Ama gerek ağaçlar, gerek rengarenk çiçeklerle ortam öylesine sıcak görünüyor ki, buna takılmıyorsunuz.
Bu gittiğimizde Yağız’ı girer girmez bir kaplumbağa karşıladı.
Yağız onunla sohbet ederken, kaplumbağayı konuşturmakta bana kaldı tabi 🙂
Çocukluğumdan beri yenilenmeyen çocuk parkı neyse ki bu sene yenilenmiş.
Ama Yağız en çok, çocukluğumuzdan kalma taş kaplumbağaları sevdi 🙂
Ağaçlar sayesinde çocuk dostu bir park olmuş. Gerçi ahşaptan yapılsaydı ortama daha güzel uyum sağlardı ama, günümüzde plastik her yerde ne yazık ki.
Bir kötü yanı, havuz kısmının saat 18.00 da kapanıyor olması. Suyun en muhteşem anında çıkmak zorunda kalıyorsunuz.
90-340 cm aralığında değişen havuz yüksekliği her zevke uygun.
Ayrıca çocuklar için bir küçük havuzda mevcut.
Yıllardır bu havuzun etrafında dolaşıp da giremiyor olmak, zavallı oğlum için işkence gibi. 😦 Neredeyse kıyafetleriyle atlayacaktı bu sefer.
Umarım bu sene yıl bitmeden yüzmeye de getirebiliriz.
Ağaçlıklar arasında kalan restoran bölümü, daha güzel mobilyalarla şenlendirilebilir.
Ama tabi bu da bir maliyet gerektirir.
Bir devlet kurumu olması sonucu, gerek giriş ücretleri gerekse yemek fiyatları açısından oldukça makul.

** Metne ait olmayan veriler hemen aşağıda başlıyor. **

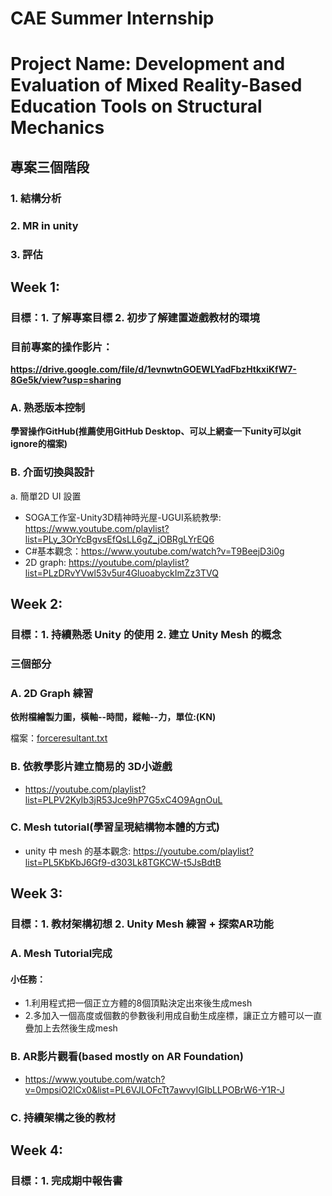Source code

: # CAE Summer Internship
# Project Name: Development and Evaluation of Mixed Reality-Based Education Tools on Structural Mechanics

## 專案三個階段

### 1. 結構分析 
### 2. MR in unity
### 3. 評估

## Week 1:

### 目標：1. 了解專案目標 2. 初步了解建置遊戲教材的環境

### 目前專案的操作影片：

**https://drive.google.com/file/d/1evnwtnGOEWLYadFbzHtkxiKfW7-8Ge5k/view?usp=sharing**

### A. 熟悉版本控制

**學習操作GitHub(推薦使用GitHub Desktop、可以上網查一下unity可以git ignore的檔案)** 

### B. 介面切換與設計

a. 簡單2D UI 設置

* SOGA工作室-Unity3D精神時光屋-UGUI系統教學: https://www.youtube.com/playlist?list=PLy_3OrYcBgvsEfQsLL6gZ_jOBRgLYrEQ6
* C#基本觀念：https://www.youtube.com/watch?v=T9BeejD3i0g
* 2D graph: https://youtube.com/playlist?list=PLzDRvYVwl53v5ur4GluoabyckImZz3TVQ

## Week 2:

### 目標：1. 持續熟悉 Unity 的使用 2. 建立 Unity Mesh 的概念

### 三個部分

### A. 2D Graph 練習

**依附檔繪製力圖，橫軸--時間，縱軸--力，單位:(KN)** 

檔案：[forceresultant.txt](https://github.com/CSH-1220/CAE_Intern/files/9040569/forceresultant.txt)

### B. 依教學影片建立簡易的 3D小遊戲

* https://youtube.com/playlist?list=PLPV2KyIb3jR53Jce9hP7G5xC4O9AgnOuL

### C. Mesh tutorial(學習呈現結構物本體的方式)

* unity 中 mesh 的基本觀念: https://youtube.com/playlist?list=PL5KbKbJ6Gf9-d303Lk8TGKCW-t5JsBdtB

## Week 3:

### 目標：1. 教材架構初想 2.  Unity Mesh 練習 + 探索AR功能

### A. Mesh Tutorial完成

#### 小任務：
* 1.利用程式把一個正立方體的8個頂點決定出來後生成mesh
* 2.多加入一個高度或個數的參數後利用成自動生成座標，讓正立方體可以一直疊加上去然後生成mesh

### B. AR影片觀看(based mostly on AR Foundation)

* https://www.youtube.com/watch?v=0mpsiO2lCx0&list=PL6VJLOFcTt7awvyIGIbLLPOBrW6-Y1R-J

### C. 持續架構之後的教材

## Week 4:

### 目標：1. 完成期中報告書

Üstelik benim gibi vejetaryen birisi için, bu şehirde pide dışında bir şey yemek açısından tek adres. Zeytinyağlı menüsü benim için bulunmaz nimet.
Restoran bölümüne öğle yemeği içinde giriş yapılabiliyor. Şehir merkezinde çalışırken, sık sık gidebilme imkanımız oluyordu bu yüzden.
Bol fotoğraflı bir yazı oldu bu ama hiçbirini elemeye kıyamadım.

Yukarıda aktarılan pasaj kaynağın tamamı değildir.